Return the records exactly, with nothing added.

>>>

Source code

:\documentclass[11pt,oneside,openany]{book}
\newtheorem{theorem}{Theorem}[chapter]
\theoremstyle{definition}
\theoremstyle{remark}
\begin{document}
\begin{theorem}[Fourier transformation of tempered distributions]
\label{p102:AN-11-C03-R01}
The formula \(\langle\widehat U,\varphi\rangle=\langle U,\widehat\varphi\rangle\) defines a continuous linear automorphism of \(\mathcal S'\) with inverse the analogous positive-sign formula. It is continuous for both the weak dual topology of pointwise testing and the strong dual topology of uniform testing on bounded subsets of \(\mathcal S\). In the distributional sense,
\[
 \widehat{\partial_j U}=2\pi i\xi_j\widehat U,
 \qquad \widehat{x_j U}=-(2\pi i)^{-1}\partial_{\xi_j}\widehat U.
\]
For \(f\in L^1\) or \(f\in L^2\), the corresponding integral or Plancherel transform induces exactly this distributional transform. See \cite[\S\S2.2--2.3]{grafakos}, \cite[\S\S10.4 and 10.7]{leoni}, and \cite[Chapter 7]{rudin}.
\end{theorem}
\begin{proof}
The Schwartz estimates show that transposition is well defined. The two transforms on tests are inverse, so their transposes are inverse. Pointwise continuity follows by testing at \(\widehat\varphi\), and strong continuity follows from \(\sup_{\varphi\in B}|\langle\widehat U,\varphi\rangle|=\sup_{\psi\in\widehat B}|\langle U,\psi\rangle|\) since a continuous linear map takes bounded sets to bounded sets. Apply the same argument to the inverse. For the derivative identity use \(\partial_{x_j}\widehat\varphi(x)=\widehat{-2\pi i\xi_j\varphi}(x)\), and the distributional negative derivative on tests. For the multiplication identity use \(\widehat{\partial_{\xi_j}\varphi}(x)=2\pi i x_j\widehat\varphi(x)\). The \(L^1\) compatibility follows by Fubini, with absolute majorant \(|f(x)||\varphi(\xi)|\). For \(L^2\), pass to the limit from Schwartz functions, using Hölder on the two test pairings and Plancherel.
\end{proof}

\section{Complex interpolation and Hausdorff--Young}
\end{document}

<<<

Solution to the exercise.
Source code

:\documentclass[11pt,oneside,openany]{book}
\newtheorem{theorem}{Theorem}[chapter]
\theoremstyle{definition}
\theoremstyle{remark}
\begin{document}
\begin{theorem}[Fourier transformation of tempered distributions]
\label{p102:AN-11-C03-R01}
The formula \(\langle\widehat U,\varphi\rangle=\langle U,\widehat\varphi\rangle\) defines a continuous linear automorphism of \(\mathcal S'\) with inverse the analogous positive-sign formula. It is continuous for both the weak dual topology of pointwise testing and the strong dual topology of uniform testing on bounded subsets of \(\mathcal S\). In the distributional sense,
\[
 \widehat{\partial_j U}=2\pi i\xi_j\widehat U,
 \qquad \widehat{x_j U}=-(2\pi i)^{-1}\partial_{\xi_j}\widehat U.
\]
For \(f\in L^1\) or \(f\in L^2\), the corresponding integral or Plancherel transform induces exactly this distributional transform. See \cite[\S\S2.2--2.3]{grafakos}, \cite[\S\S10.4 and 10.7]{leoni}, and \cite[Chapter 7]{rudin}.
\end{theorem}
\begin{proof}
The Schwartz estimates show that transposition is well defined. The two transforms on tests are inverse, so their transposes are inverse. Pointwise continuity follows by testing at \(\widehat\varphi\), and strong continuity follows from \(\sup_{\varphi\in B}|\langle\widehat U,\varphi\rangle|=\sup_{\psi\in\widehat B}|\langle U,\psi\rangle|\) since a continuous linear map takes bounded sets to bounded sets. Apply the same argument to the inverse. For the derivative identity use \(\partial_{x_j}\widehat\varphi(x)=\widehat{-2\pi i\xi_j\varphi}(x)\), and the distributional negative derivative on tests. For the multiplication identity use \(\widehat{\partial_{\xi_j}\varphi}(x)=2\pi i x_j\widehat\varphi(x)\). The \(L^1\) compatibility follows by Fubini, with absolute majorant \(|f(x)||\varphi(\xi)|\). For \(L^2\), pass to the limit from Schwartz functions, using Hölder on the two test pairings and Plancherel.
\end{proof}

\section{Complex interpolation and Hausdorff--Young}
\end{document}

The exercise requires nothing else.